» Collected data entries

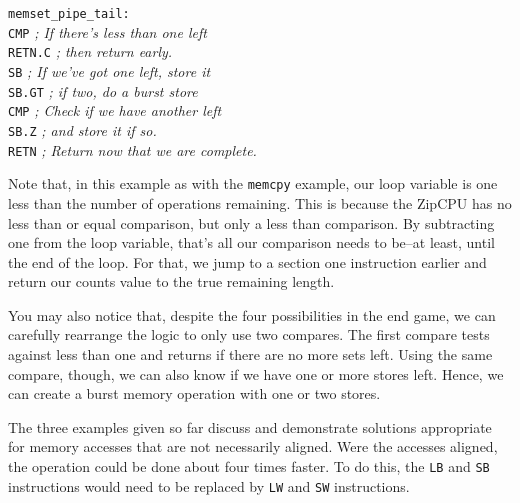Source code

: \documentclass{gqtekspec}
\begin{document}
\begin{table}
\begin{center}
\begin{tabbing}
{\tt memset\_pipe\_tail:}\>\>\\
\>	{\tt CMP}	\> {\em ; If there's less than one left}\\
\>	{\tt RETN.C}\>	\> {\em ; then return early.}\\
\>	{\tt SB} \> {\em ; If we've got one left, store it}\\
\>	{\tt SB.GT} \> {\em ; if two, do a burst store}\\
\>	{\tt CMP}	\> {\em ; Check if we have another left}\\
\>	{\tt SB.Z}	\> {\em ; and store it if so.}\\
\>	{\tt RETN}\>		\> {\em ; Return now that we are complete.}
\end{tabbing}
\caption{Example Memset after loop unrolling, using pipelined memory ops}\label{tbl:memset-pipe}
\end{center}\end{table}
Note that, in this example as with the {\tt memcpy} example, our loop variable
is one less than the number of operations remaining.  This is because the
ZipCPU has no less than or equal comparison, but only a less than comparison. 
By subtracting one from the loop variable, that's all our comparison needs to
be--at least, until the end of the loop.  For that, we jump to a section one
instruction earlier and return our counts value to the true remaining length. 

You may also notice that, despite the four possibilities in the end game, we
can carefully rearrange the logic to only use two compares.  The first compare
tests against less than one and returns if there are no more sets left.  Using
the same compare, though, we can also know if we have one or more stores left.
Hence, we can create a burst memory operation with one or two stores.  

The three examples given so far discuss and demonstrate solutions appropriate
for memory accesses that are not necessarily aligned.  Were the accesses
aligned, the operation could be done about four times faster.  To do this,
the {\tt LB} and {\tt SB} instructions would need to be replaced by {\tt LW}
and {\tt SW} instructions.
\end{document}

--

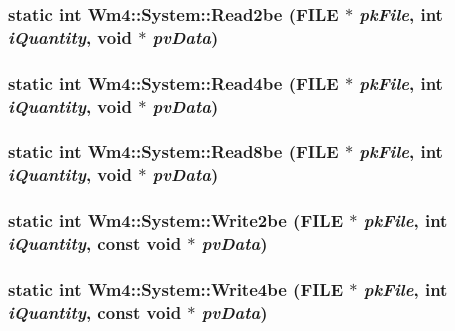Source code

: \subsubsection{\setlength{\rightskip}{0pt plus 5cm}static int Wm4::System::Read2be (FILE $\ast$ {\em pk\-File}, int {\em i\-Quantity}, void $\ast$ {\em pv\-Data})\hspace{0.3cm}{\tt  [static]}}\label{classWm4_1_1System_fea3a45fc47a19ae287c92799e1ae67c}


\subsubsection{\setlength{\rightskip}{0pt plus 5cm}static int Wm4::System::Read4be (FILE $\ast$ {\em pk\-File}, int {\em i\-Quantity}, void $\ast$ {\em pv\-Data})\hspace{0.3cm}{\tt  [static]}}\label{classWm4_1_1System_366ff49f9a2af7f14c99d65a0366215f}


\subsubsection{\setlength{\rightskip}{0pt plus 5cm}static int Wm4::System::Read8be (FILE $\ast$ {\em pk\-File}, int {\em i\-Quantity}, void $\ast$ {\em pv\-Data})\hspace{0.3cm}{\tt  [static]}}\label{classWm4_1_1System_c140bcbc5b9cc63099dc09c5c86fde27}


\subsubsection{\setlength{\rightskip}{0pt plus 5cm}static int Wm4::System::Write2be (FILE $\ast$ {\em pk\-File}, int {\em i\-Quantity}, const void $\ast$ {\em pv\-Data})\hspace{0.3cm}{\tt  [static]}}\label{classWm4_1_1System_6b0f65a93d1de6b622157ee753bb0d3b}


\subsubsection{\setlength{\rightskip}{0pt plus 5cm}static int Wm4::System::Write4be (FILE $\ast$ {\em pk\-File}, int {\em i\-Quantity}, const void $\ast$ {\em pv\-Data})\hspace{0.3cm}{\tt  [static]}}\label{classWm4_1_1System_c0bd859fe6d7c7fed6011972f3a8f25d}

» AIM OF THE TASK
Every line above that includes the string "instructions" needs to be copied.

» EXERCISE SOLUTION
the {\tt LB} and {\tt SB} instructions would need to be replaced by {\tt LW}
and {\tt SW} instructions.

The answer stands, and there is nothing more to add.